そして彼女は理解する、驚愕する。彼女の青い瞳が輝くのは彼の瞳を奪ったからだと。彼の生まれた晩夏に目を開けた、彼だけが彼女の瞳を見つめられた、彼らは彼女の光を青く輝かせるために結びついていた。光を受けとめ続けた細胞のひとつひとつが弾けとぶまで、黒い瞳が焼き切れるまで、彼女を愛した彼をーーー彼女自身が、奪った。二人分の瞳、二人分の命、彼女が奪い彼が失われる。

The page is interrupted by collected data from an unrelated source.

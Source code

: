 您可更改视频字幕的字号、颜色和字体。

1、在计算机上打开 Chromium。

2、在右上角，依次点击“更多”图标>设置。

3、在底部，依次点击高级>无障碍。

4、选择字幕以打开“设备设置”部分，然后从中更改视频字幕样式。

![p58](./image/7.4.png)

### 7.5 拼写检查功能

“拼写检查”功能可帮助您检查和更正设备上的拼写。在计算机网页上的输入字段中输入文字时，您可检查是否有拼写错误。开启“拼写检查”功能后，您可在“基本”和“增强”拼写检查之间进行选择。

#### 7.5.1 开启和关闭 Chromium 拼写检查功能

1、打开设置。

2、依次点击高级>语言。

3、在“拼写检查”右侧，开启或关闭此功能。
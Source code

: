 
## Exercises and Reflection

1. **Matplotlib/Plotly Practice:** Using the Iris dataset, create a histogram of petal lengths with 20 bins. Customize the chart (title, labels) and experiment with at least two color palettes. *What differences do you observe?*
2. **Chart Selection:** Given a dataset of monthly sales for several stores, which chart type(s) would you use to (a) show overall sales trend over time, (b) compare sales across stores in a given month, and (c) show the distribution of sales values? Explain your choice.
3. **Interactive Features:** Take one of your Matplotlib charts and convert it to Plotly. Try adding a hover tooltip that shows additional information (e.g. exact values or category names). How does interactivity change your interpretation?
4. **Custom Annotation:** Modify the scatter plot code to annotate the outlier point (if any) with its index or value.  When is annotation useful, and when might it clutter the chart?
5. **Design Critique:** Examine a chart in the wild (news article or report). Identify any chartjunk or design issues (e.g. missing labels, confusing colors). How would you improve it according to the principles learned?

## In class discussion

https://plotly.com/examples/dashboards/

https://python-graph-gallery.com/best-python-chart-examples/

彼女は叫ぶ、泣く、慟哭する、返せと請う。私の眼を命を捧げるから返して!全て失われる前に戻して!彼を、返せーーー!!!!

 

その時、一瞬。晴れわたる夏空が紺碧の深海の青が、世界を覆う。兵士も砲弾も、王も、鳥も、流れた血さえ、青く青く染まる。彼の傍に横たわる、彼女の骸も。

光は消え、国は滅んだ。血は再び赤くなり大地を染める。崩れ、人が去った宮殿を照らす望月。

 

月の光は、二度と青く染まることはなかった。